[TRY IT] In your answer, repeat each line of the data exactly.

[RECORDS]
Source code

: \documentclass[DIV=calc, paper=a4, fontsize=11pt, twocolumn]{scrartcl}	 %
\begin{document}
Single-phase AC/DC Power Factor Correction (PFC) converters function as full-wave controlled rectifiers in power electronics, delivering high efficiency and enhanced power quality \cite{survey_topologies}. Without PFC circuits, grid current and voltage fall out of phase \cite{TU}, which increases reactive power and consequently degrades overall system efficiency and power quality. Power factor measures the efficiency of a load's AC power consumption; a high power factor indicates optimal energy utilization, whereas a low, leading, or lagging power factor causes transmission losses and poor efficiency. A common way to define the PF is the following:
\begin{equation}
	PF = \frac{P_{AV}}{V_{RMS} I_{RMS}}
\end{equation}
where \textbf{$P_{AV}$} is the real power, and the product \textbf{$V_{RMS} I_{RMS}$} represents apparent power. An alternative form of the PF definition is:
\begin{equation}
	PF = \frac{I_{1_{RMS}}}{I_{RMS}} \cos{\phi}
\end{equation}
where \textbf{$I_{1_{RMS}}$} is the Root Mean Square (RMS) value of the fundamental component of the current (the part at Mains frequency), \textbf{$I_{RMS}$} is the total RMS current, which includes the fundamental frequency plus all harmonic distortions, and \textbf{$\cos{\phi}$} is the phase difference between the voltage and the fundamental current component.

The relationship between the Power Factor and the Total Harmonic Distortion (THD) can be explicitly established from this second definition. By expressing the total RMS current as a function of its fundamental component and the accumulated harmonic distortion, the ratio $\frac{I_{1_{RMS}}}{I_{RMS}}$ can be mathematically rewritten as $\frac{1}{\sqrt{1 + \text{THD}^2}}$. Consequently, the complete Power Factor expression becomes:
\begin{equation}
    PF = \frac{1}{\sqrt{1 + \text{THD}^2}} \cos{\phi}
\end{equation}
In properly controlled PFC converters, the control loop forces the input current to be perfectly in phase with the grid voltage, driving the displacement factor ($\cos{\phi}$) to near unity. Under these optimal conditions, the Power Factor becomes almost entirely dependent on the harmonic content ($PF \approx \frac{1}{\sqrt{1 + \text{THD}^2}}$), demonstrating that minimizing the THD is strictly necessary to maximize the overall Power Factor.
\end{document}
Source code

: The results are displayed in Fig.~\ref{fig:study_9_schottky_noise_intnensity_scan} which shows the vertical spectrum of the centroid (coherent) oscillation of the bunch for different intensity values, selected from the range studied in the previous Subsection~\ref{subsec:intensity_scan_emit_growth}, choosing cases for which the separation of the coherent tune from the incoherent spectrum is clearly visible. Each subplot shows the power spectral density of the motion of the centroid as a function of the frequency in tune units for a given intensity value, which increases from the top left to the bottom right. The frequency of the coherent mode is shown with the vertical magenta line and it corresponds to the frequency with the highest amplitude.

[TASK OUTPUT]
Source code

: \documentclass[DIV=calc, paper=a4, fontsize=11pt, twocolumn]{scrartcl}	 %
\begin{document}
Single-phase AC/DC Power Factor Correction (PFC) converters function as full-wave controlled rectifiers in power electronics, delivering high efficiency and enhanced power quality \cite{survey_topologies}. Without PFC circuits, grid current and voltage fall out of phase \cite{TU}, which increases reactive power and consequently degrades overall system efficiency and power quality. Power factor measures the efficiency of a load's AC power consumption; a high power factor indicates optimal energy utilization, whereas a low, leading, or lagging power factor causes transmission losses and poor efficiency. A common way to define the PF is the following:
\begin{equation}
	PF = \frac{P_{AV}}{V_{RMS} I_{RMS}}
\end{equation}
where \textbf{$P_{AV}$} is the real power, and the product \textbf{$V_{RMS} I_{RMS}$} represents apparent power. An alternative form of the PF definition is:
\begin{equation}
	PF = \frac{I_{1_{RMS}}}{I_{RMS}} \cos{\phi}
\end{equation}
where \textbf{$I_{1_{RMS}}$} is the Root Mean Square (RMS) value of the fundamental component of the current (the part at Mains frequency), \textbf{$I_{RMS}$} is the total RMS current, which includes the fundamental frequency plus all harmonic distortions, and \textbf{$\cos{\phi}$} is the phase difference between the voltage and the fundamental current component.

The relationship between the Power Factor and the Total Harmonic Distortion (THD) can be explicitly established from this second definition. By expressing the total RMS current as a function of its fundamental component and the accumulated harmonic distortion, the ratio $\frac{I_{1_{RMS}}}{I_{RMS}}$ can be mathematically rewritten as $\frac{1}{\sqrt{1 + \text{THD}^2}}$. Consequently, the complete Power Factor expression becomes:
\begin{equation}
    PF = \frac{1}{\sqrt{1 + \text{THD}^2}} \cos{\phi}
\end{equation}
In properly controlled PFC converters, the control loop forces the input current to be perfectly in phase with the grid voltage, driving the displacement factor ($\cos{\phi}$) to near unity. Under these optimal conditions, the Power Factor becomes almost entirely dependent on the harmonic content ($PF \approx \frac{1}{\sqrt{1 + \text{THD}^2}}$), demonstrating that minimizing the THD is strictly necessary to maximize the overall Power Factor.
\end{document}
Source code

: The results are displayed in Fig.~\ref{fig:study_9_schottky_noise_intnensity_scan} which shows the vertical spectrum of the centroid (coherent) oscillation of the bunch for different intensity values, selected from the range studied in the previous Subsection~\ref{subsec:intensity_scan_emit_growth}, choosing cases for which the separation of the coherent tune from the incoherent spectrum is clearly visible. Each subplot shows the power spectral density of the motion of the centroid as a function of the frequency in tune units for a given intensity value, which increases from the top left to the bottom right. The frequency of the coherent mode is shown with the vertical magenta line and it corresponds to the frequency with the highest amplitude.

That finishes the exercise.